Charlotte will kill traffic camera programs
Charlotte officials have decided to kill its contract with a Maryland company running the city's SafeLight and SafeSpeed traffic camera programs.
The termination will take effect by the end of the month, Assistant City Manager Keith Parker said today. It means the city will have to pay Traffipax Inc. $490,090 for ending the contract early.
It also means the city may have to pay Charlotte-Mecklenburg Schools $4.6 million to make up for traffic camera collections the N.C. Court of Appeals has ruled must go to local school systems.
The ruling in May, in a case from High Point, specified that 90 percent of the proceeds from citations issued through the cameras must go to school systems. Until the city suspended the camera programs in June, about 75 percent of the proceeds went to the company operating them.
SafeLight, with 20 cameras installed at high-risk intersections, has operated since 1998. SafeSpeed, which has three vans in 14 traffic corridors using radar to track speeders, began in 2003. The programs have been hailed as effective tools against speeders and reckless drivers.

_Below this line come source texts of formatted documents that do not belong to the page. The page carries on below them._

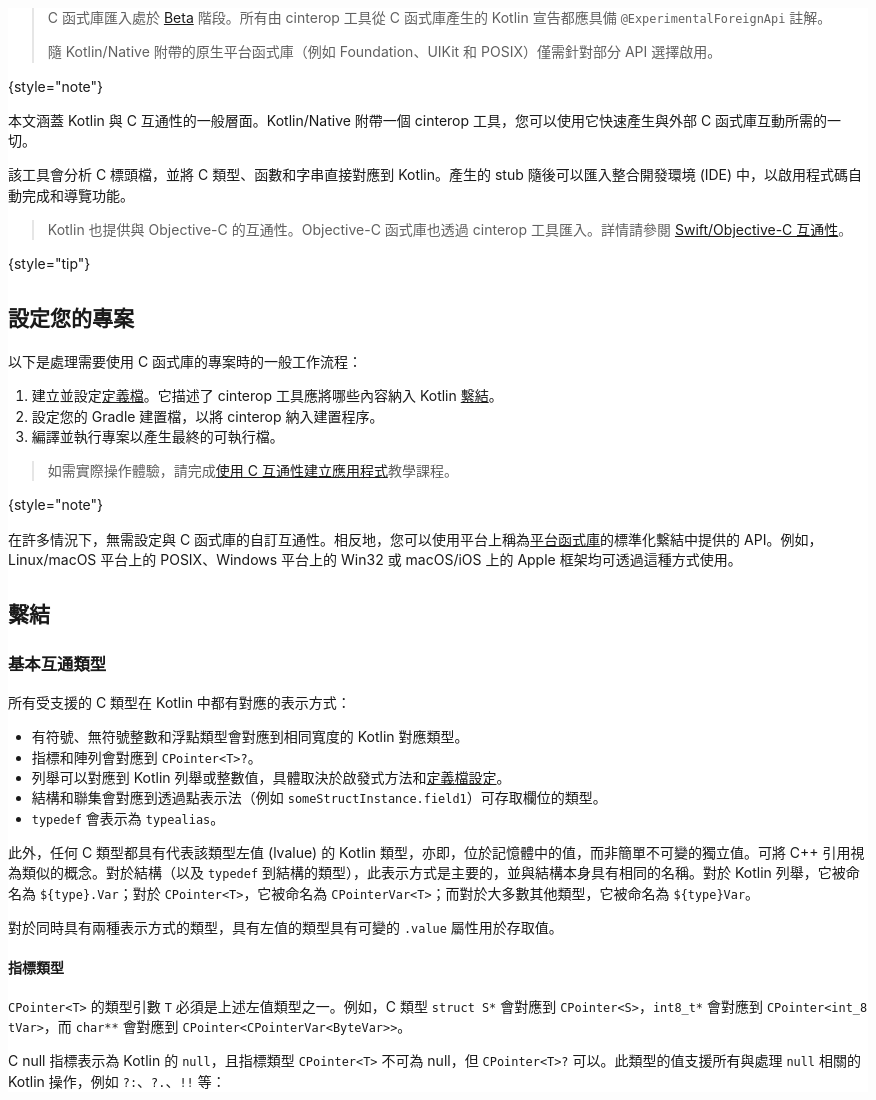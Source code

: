 [//]: # (title: 與 C 的互通性)

> C 函式庫匯入處於 [Beta](native-c-interop-stability.md) 階段。所有由 cinterop 工具從 C 函式庫產生的 Kotlin 宣告都應具備 `@ExperimentalForeignApi` 註解。
>
> 隨 Kotlin/Native 附帶的原生平台函式庫（例如 Foundation、UIKit 和 POSIX）僅需針對部分 API 選擇啟用。
>
{style="note"}

本文涵蓋 Kotlin 與 C 互通性的一般層面。Kotlin/Native 附帶一個 cinterop 工具，您可以使用它快速產生與外部 C 函式庫互動所需的一切。

該工具會分析 C 標頭檔，並將 C 類型、函數和字串直接對應到 Kotlin。產生的 stub 隨後可以匯入整合開發環境 (IDE) 中，以啟用程式碼自動完成和導覽功能。

> Kotlin 也提供與 Objective-C 的互通性。Objective-C 函式庫也透過 cinterop 工具匯入。詳情請參閱 [Swift/Objective-C 互通性](native-objc-interop.md)。
>
{style="tip"}

## 設定您的專案

以下是處理需要使用 C 函式庫的專案時的一般工作流程：

1. 建立並設定[定義檔](native-definition-file.md)。它描述了 cinterop 工具應將哪些內容納入 Kotlin [繫結](#bindings)。
2. 設定您的 Gradle 建置檔，以將 cinterop 納入建置程序。
3. 編譯並執行專案以產生最終的可執行檔。

> 如需實際操作體驗，請完成[使用 C 互通性建立應用程式](native-app-with-c-and-libcurl.md)教學課程。
>
{style="note"}

在許多情況下，無需設定與 C 函式庫的自訂互通性。相反地，您可以使用平台上稱為[平台函式庫](native-platform-libs.md)的標準化繫結中提供的 API。例如，Linux/macOS 平台上的 POSIX、Windows 平台上的 Win32 或 macOS/iOS 上的 Apple 框架均可透過這種方式使用。

## 繫結

### 基本互通類型

所有受支援的 C 類型在 Kotlin 中都有對應的表示方式：

*   有符號、無符號整數和浮點類型會對應到相同寬度的 Kotlin 對應類型。
*   指標和陣列會對應到 `CPointer<T>?`。
*   列舉可以對應到 Kotlin 列舉或整數值，具體取決於啟發式方法和[定義檔設定](native-definition-file.md#configure-enums-generation)。
*   結構和聯集會對應到透過點表示法（例如 `someStructInstance.field1`）可存取欄位的類型。
*   `typedef` 會表示為 `typealias`。

此外，任何 C 類型都具有代表該類型左值 (lvalue) 的 Kotlin 類型，亦即，位於記憶體中的值，而非簡單不可變的獨立值。可將 C++ 引用視為類似的概念。對於結構（以及 `typedef` 到結構的類型），此表示方式是主要的，並與結構本身具有相同的名稱。對於 Kotlin 列舉，它被命名為 `${type}.Var`；對於 `CPointer<T>`，它被命名為 `CPointerVar<T>`；而對於大多數其他類型，它被命名為 `${type}Var`。

對於同時具有兩種表示方式的類型，具有左值的類型具有可變的 `.value` 屬性用於存取值。

#### 指標類型

`CPointer<T>` 的類型引數 `T` 必須是上述左值類型之一。例如，C 類型 `struct S*` 會對應到 `CPointer<S>`，`int8_t*` 會對應到 `CPointer<int_8tVar>`，而 `char**` 會對應到 `CPointer<CPointerVar<ByteVar>>`。

C null 指標表示為 Kotlin 的 `null`，且指標類型 `CPointer<T>` 不可為 null，但 `CPointer<T>?` 可以。此類型的值支援所有與處理 `null` 相關的 Kotlin 操作，例如 `?:`、`?.`、`!!` 等：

The city suspended the programs because of the appeals court ruling, with the cameras continuing to run but the city not issuing citations.
In the months since, city officials have tried to work out an alternate arrangement with Mecklenburg County and CMS while Traffipax continued to operate the cameras, Parker said. But the school board has decided to wait instead for the Supreme Court to rule on the High Point case, Parker said.
The company, which has lost an estimated $20,000 per month in running the cameras since the suspension, asked the city recently to pay half the operating costs if the suspension continued. City officials instead decided to terminate the contract.
The $4.6 million is the money the city would have paid CMS over the last three years had it routed 90 percent of the proceeds to the schools. The city and CMS have agreed that Charlotte will hold on to the money pending the Supreme Court decision; if the city must pay, it can cover about $2.5 million with program reserves, but the rest would come from the city general fund, Parker said.
If the Supreme Court rules against the Court of Appeals decision, the city will immediately seek to have the programs reinstated, Parker said.
Police say the programs have directly led to reductions in red-light runners and speeders on dangerous streets, producing tens of thousands of citations: in 2005, 43,027 from SafeSpeed, 25,467 from SafeLight.